Luc Chartrand donned a forest green plaid shirt suitable for the interview. Unbuttoned, it revealed a t-shirt displaying the various butcher’s pieces not of an ox, like the images you often see in the butcher’s, but of a moose. Two beasts of similar dimensions, but with opposite fates. “The success rate of a trip to the supermarket for animal protein is close to 100%,” he notes, while the odds of returning from a moose hunting trip with a catch are close to 10%, according to statistics. provided annually by the Ministère des Forêts, de la Faune et des Parcs.

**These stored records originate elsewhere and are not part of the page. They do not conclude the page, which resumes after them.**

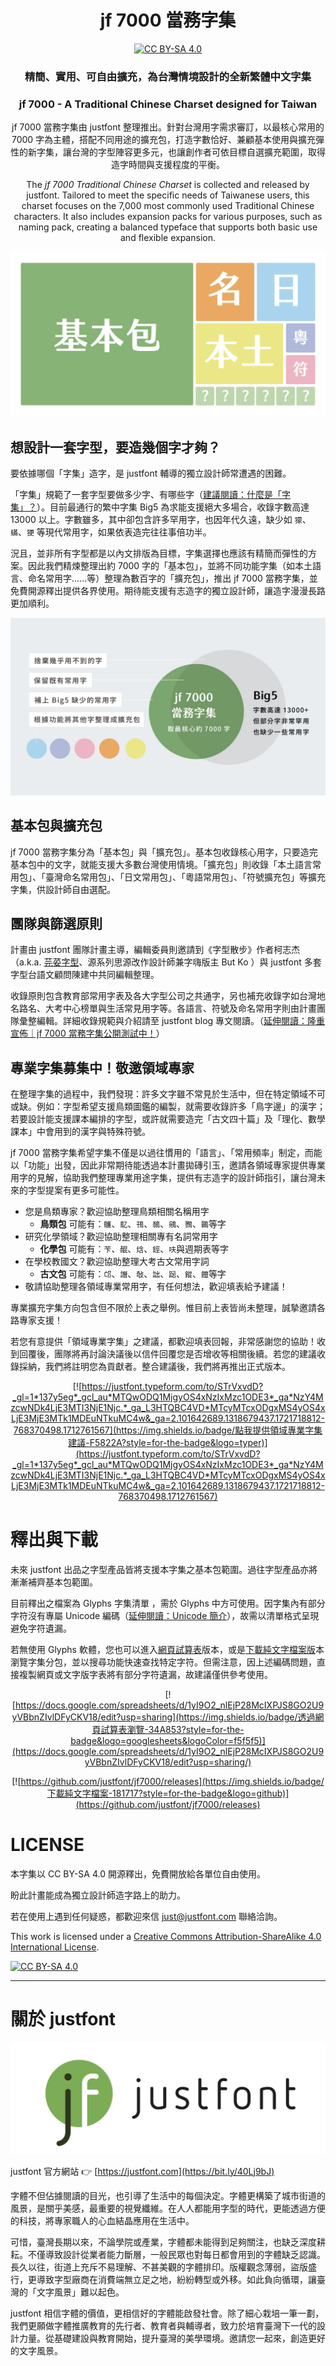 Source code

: 
<div align="center">

# jf 7000 當務字集

[![CC BY-SA 4.0][cc-by-sa-shield]][cc-by-sa]

### 精簡、實用、可自由擴充，為台灣情境設計的全新繁體中文字集

### jf 7000 - A Traditional Chinese Charset designed for Taiwan

jf 7000 當務字集由 justfont 整理推出。針對台灣用字需求審訂，以最核心常用的 7000 字為主體，搭配不同用途的擴充包，打造字數恰好、兼顧基本使用與擴充彈性的新字集，讓台灣的字型陣容更多元，也讓創作者可依目標自選擴充範圍，取得造字時間與支援程度的平衡。

The *jf 7000 Traditional Chinese Charset* is collected and released by justfont. Tailored to meet the specific needs of Taiwanese users, this charset focuses on the 7,000 most commonly used Traditional Chinese characters. It also includes expansion packs for various purposes, such as naming pack, creating a balanced typeface that supports both basic use and flexible expansion. 


![](assets/cover.jpg)

</div>


## 想設計一套字型，要造幾個字才夠？

要依據哪個「字集」造字，是 justfont 輔導的獨立設計師常遭遇的困難。

「字集」規範了一套字型要做多少字、有哪些字（[建議閱讀：什麼是「字集」？](https://blog.justfont.com/2023/06/charactersets/)）。目前最通行的繁中字集 Big5 為求能支援絕大多場合，收錄字數高達 13000 以上。字數雖多，其中卻包含許多罕用字，也因年代久遠，缺少如 `獴`、`蟎`、`㹴` 等現代常用字，如果依表造完往往事倍功半。

況且，並非所有字型都是以內文排版為目標，字集選擇也應該有精簡而彈性的方案。因此我們精煉整理出約 7000 字的「基本包」，並將不同功能字集（如本土語言、命名常用字......等）整理為數百字的「擴充包」，推出 jf 7000 當務字集，並免費開源釋出提供各界使用。期待能支援有志造字的獨立設計師，讓造字漫漫長路更加順利。

![](assets/range.jpg)

## 基本包與擴充包

jf 7000 當務字集分為「基本包」與「擴充包」。基本包收錄核心用字，只要造完基本包中的文字，就能支援大多數台灣使用情境。「擴充包」則收錄「本土語言常用包」、「臺灣命名常用包」、「日文常用包」、「粵語常用包」、「符號擴充包」等擴充字集，供設計師自由選配。

## 團隊與篩選原則

計畫由 justfont 團隊計畫主導，編輯委員則邀請到《字型散步》作者柯志杰（a.k.a. [芫荽字型](https://github.com/ButTaiwan/iansui)、源系列思源改作設計師兼字嗨版主 But Ko ）與 justfont 多套字型台語文顧問陳建中共同編輯整理。

收錄原則包含教育部常用字表及各大字型公司之共通字，另也補充收錄字如台灣地名路名、大考中心榜單與生活常見用字等。各語言、符號及命名常用字則由計畫團隊彙整編輯。詳細收錄規範與介紹請至 justfont blog 專文閱讀。（[延伸閱讀：隆重宣佈｜jf 7000 當務字集公開測試中！](https://blog.justfont.com/2023/07/jf7000)）

## 專業字集募集中！敬邀領域專家

在整理字集的過程中，我們發現：許多文字雖不常見於生活中，但在特定領域不可或缺。例如：字型希望支援鳥類圖鑑的編製，就需要收錄許多「鳥字邊」的漢字；若要設計能支援課本編排的字型，或許就需要造完「古文四十篇」及「理化、數學課本」中會用到的漢字與特殊符號。

jf 7000 當務字集希望字集不僅是以過往慣用的「語言」、「常用頻率」制定，而能以「功能」出發，因此非常期待能透過本計畫拋磚引玉，邀請各領域專家提供專業用字的見解，協助我們整理專業用途字集，提供有志造字的設計師指引，讓台灣未來的字型提案有更多可能性。

- 您是鳥類專家？歡迎協助整理鳥類相關名稱用字
  - **鳥類包** 可能有：`鸌`、`鳦`、`鳱`、`鳾`、`鵷`、`鷚`、`䴉`等字
- 研究化學領域？歡迎協助整理相關專有名詞常用字
  - **化學包** 可能有：`苄`、`醌`、`焓`、`鋞`、`呋`與週期表等字
- 在學校教國文？歡迎協助整理大考古文常用字詞
  - **古文包** 可能有：`邙`、`譖`、`敧`、`詘`、`跽`、`鏦`、`饘`等字
- 敬請協助整理各領域專業常用字，有任何想法，歡迎填表給予建議！

專業擴充字集方向包含但不限於上表之舉例。惟目前上表皆尚未整理，誠摯邀請各路專家支援！

若您有意提供「領域專業字集」之建議，都歡迎填表回報，非常感謝您的協助！收到回覆後，團隊將再討論決議後以信件回覆您是否增收等相關後續。若您的建議收錄採納，我們將註明您為貢獻者。整合建議後，我們將再推出正式版本。

<div align="center">

[![https://justfont.typeform.com/to/STrVxvdD?_gl=1*137y5eg*_gcl_au*MTQwODQ1MjgyOS4xNzIxMzc1ODE3*_ga*NzY4MzcwNDk4LjE3MTI3NjE1Njc.*_ga_L3HTQBC4VD*MTcyMTcxODgxMS4yOS4xLjE3MjE3MTk1MDEuNTkuMC4w&_ga=2.101642689.1318679437.1721718812-768370498.1712761567](https://img.shields.io/badge/點我提供領域專業字集建議-F5822A?style=for-the-badge&logo=typer)](https://justfont.typeform.com/to/STrVxvdD?_gl=1*137y5eg*_gcl_au*MTQwODQ1MjgyOS4xNzIxMzc1ODE3*_ga*NzY4MzcwNDk4LjE3MTI3NjE1Njc.*_ga_L3HTQBC4VD*MTcyMTcxODgxMS4yOS4xLjE3MjE3MTk1MDEuNTkuMC4w&_ga=2.101642689.1318679437.1721718812-768370498.1712761567)

</div>

# 釋出與下載

未來 justfont 出品之字型產品皆將支援本字集之基本包範圍。過往字型產品亦將漸漸補齊基本包範圍。

目前釋出之檔案為 Glyphs 字集清單 ，需於 Glyphs 中方可使用。因字集內有部分字符沒有專屬 Unicode 編碼（[延伸閱讀：Unicode 簡介](https://learn.justfont.com/pocketbook/font-tech/unicode)），故需以清單格式呈現避免字符遺漏。

若無使用 Glyphs 軟體，您也可以進入[網頁試算表](https://docs.google.com/spreadsheets/d/1yI9O2_nlEjP28McIXPJS8GO2U9yVBbnZIvlDFyCKV18/edit?usp=sharing)版本，或是[下載純文字檔案版](https://github.com/justfont/jf7000/releases)本瀏覽字集分包，並以搜尋功能快速查找特定字符。但需注意，因上述編碼問題，直接複製網頁或文字版字表將有部分字符遺漏，故建議僅供參考使用。

<div align="center">

[![https://docs.google.com/spreadsheets/d/1yI9O2_nlEjP28McIXPJS8GO2U9yVBbnZIvlDFyCKV18/edit?usp=sharing](https://img.shields.io/badge/透過網頁試算表瀏覽-34A853?style=for-the-badge&logo=googlesheets&logoColor=f5f5f5)](https://docs.google.com/spreadsheets/d/1yI9O2_nlEjP28McIXPJS8GO2U9yVBbnZIvlDFyCKV18/edit?usp=sharing/) 

[![https://github.com/justfont/jf7000/releases](https://img.shields.io/badge/下載純文字檔案-181717?style=for-the-badge&logo=github)](https://github.com/justfont/jf7000/releases)

</div>

# LICENSE

本字集以 CC BY-SA 4.0 開源釋出，免費開放給各單位自由使用。

盼此計畫能成為獨立設計師造字路上的助力。

若在使用上遇到任何疑惑，都歡迎來信 [just@justfont.com](mailto:just@justfont.com) 聯絡洽詢。

This work is licensed under a
[Creative Commons Attribution-ShareAlike 4.0 International License][cc-by-sa].

[![CC BY-SA 4.0][cc-by-sa-image]][cc-by-sa]

[cc-by-sa]: https://creativecommons.org/licenses/by-sa/4.0/
[cc-by-sa-image]: https://licensebuttons.net/l/by-sa/4.0/88x31.png
[cc-by-sa-shield]: https://img.shields.io/badge/License-CC%20BY--SA%204.0-lightgrey.svg

---

# 關於 justfont

![image/jf-logo-full-small.jpg](assets/jf-logo-full-small.jpg)

justfont 官方網站 👉  [https://justfont.com](https://bit.ly/40Lj9bJ)

字體不但佔據閱讀的目光，也引導了生活中的每個決定。字體更構築了城市街道的風景，是關乎美感，最重要的視覺纖維。在人人都能用字型的時代，更能透過方便的科技，將專家職人的心血結晶應用在生活中。

可惜，臺灣長期以來，不論學院或產業，字體都未能得到足夠關注，也缺乏深度耕耘。不僅導致設計從業者能力斷層，一般民眾也對每日都會用到的字體缺乏認識。長久以往，街道上充斥不易理解、不甚美觀的字體排印。版權觀念薄弱，盜版盛行，更導致字型廠商在消費端無立足之地，紛紛轉型或外移。如此負向循環，讓臺灣的「文字風景」難以起色。

justfont 相信字體的價值，更相信好的字體能啟發社會。除了細心栽培一筆一劃，我們更願做字體推廣教育的先行者、教育者與輔導者，致力於培育臺灣下一代的設計力量。從基礎建設與教育開始，提升臺灣的美學環境。邀請您一起來，創造更好的文字風景。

This is also one of the aspects that emerge from his essay: in 2022, killing is not essential to successful hunting. “An unsuccessful hunting trip remains an extraordinary adventure. But bringing the game back is the motivation that drives the entire process. It constitutes the hunting experience. »
Is he a good hunter? “I’m very average. And how does it feel when you kill a beast?” “Believing that hunters derive pleasure from it is a false interpretation,” replies Luc Chartrand. feeling of great drama. “Then there is the satisfaction of accomplishment. Because it takes a lot of effort, a long and difficult search. »
In his book, his friend Marleu Vincent writes: “It is a moral issue that all hunters must face. Killing an animal is a serious gesture, but it is the law of nature. You take. So, if man can be a wolf to man, he can also be to the moose or the deer.